Prospectus for “The Yale Edition of Horace Walpole’s Correspondence”

Brown went on from Walpole and Montagu to a distinguished career as a law professor. My suspicion, judging by the tightness of the binding of the later volumes, is that he may not actually have read all 48. I did do that, and I’m pleased to say that two articles have resulted from the undertaking.

The first appeared recently in The Book Collector and tells the story of the purchase and the difficulties of getting the books delivered from the bookseller in New Haven to me in Toronto.[1] This was not an easy (or inexpensive) process. The original plan was for me to drive to New Haven one week-end, but then the pandemic closed the Canada-US border to non-commercial vehicles. I managed to find an art shipper managed to do it, and the 48 volumes found their way onto purpose-built shelves in my study.

I took notes as I read, not with any specific objective in mind beyond the pleasure of the letters and the interesting facts, opinions, and anecdotes they revealed. My previous scholarly work has been on Jacobitism, so I was naturally interested to be reminded of Walpole’s never complimentary remarks about the exiled Stuarts, especially in the correspondence with Sir Horace Mann. I also became reacquainted with Walpole himself, and in much more detail than I previously knew him. Having read Matthew Reeve’s study of gothic architecture and sexuality in Walpole’s circle, I looked for clues to Walpole’s sexual identity or orientation, knowing full well that the record, while extensive, would be partial by design and by circumstance.[2] No smoking guns, as George Haggerty has observed.[3]

What intrigued me was not so much what Walpole and his correspondents expressed about their own sexual and romantic affairs as how Walpole reacted to other men we can usefully describe as queer. In particular, the combination of almost visceral distaste and fascination that resulted from his indirect dealings with the bisexual libertine Baron Philipp von Stosch, and his feigned lack of interest in the flamboyant Cardinal Prince Henry Benedict (Duke of York in the Jacobite peerage, the younger of the Old Pretender’s two sons) suggested the second article, which is forthcoming in Eighteenth-Century Life.[4]

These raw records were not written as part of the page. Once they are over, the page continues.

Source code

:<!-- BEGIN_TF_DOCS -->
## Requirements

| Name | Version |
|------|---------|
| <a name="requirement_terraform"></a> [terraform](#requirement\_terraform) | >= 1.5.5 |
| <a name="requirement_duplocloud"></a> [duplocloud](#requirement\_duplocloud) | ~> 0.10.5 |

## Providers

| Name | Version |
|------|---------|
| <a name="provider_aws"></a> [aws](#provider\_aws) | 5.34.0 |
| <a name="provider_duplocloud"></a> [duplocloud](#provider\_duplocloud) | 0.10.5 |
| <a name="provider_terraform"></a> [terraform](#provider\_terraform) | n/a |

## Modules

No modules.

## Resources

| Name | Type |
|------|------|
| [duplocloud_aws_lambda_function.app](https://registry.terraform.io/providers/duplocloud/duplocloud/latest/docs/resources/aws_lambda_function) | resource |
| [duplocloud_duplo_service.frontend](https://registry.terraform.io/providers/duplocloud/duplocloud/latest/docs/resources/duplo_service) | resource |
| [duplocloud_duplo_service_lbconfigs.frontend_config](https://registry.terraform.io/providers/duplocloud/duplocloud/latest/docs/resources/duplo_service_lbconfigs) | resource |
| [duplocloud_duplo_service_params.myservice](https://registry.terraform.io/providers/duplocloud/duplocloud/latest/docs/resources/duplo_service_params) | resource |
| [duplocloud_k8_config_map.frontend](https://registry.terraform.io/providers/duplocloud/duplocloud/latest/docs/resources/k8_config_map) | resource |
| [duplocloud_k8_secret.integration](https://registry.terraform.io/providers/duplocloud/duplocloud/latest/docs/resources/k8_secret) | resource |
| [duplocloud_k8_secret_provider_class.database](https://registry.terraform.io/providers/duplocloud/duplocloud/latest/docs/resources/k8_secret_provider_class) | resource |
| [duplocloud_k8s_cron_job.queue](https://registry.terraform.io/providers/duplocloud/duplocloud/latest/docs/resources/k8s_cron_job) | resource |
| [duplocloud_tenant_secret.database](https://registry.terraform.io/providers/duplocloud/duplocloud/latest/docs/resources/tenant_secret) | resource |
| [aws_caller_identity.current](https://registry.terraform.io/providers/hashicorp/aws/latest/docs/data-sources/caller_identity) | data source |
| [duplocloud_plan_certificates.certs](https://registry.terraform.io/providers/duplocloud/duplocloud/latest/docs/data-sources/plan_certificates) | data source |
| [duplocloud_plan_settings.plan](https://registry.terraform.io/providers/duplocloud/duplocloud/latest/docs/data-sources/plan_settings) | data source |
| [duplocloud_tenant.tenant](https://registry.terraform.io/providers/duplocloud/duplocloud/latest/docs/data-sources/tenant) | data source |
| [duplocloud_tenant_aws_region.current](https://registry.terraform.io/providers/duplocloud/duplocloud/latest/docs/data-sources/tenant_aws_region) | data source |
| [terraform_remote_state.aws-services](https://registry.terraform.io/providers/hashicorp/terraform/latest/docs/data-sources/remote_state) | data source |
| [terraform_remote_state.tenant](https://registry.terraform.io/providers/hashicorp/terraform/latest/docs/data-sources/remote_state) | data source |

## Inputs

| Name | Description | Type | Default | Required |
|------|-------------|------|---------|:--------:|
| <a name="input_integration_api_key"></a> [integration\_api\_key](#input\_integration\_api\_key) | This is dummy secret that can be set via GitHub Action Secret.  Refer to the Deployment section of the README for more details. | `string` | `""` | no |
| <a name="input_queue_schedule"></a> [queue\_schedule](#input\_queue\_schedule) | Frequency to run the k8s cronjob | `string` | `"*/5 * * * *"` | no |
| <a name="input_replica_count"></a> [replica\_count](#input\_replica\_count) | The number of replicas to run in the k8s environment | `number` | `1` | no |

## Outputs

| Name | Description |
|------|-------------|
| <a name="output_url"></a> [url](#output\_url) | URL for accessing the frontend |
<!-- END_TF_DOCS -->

reproduction of Macardell mezzotint portrait of Walpole

Horace Walpole, from a mezzotint by James Macardell after the portrait by Sir Joshua Reynolds.

I suggest there that Walpole’s strong reactions to both men, which he concealed even from Mann, reveal anxieties that do not surface (or at least not as much) in his interactions with less outré queer men like Mann and John Chute. It is as though Walpole felt safe with his intimates as long as they kept largely to themselves, but was alarmed that parallels might be drawn between him and the very out Stosch and Cardinal York. I am conscious that much of the material from the correspondence will be well known to readers of Walpole, and I did not find a smoking gun that had been overlooked by Haggerty or others; but I think the focus on the Prince and the Baron adds nuance to our understanding of Horace Walpole and the eighteenth-century sexualities, identities, and queer cultures he navigated over the course of his life and letter-writing.

I aired my ideas about Walpole, Cardinal York and Stosch at a Lewis Walpole virtual coffee earlier this year. Susan Walker was very helpful in providing answers to queries and scans of manuscript material at Farmington, which I hope to visit again soon.

[1] “Reading Horace Walpole: A Pandemic Project”, The Book Collector 72:1 (spring 2023), 81-5.

[2] Gothic Architecture and Sexuality in the Circle of Horace Walpole (University Park, Penn.: Penn State University Press, 2020).

[3] “Queer Feelings: Love and Loss in the Letters of Horace Walpole”, Humanities 10 (2021), 108.

[4] “Horace Walpole, the Prince, and the Baron”, forthcoming in Eighteenth-Century Life.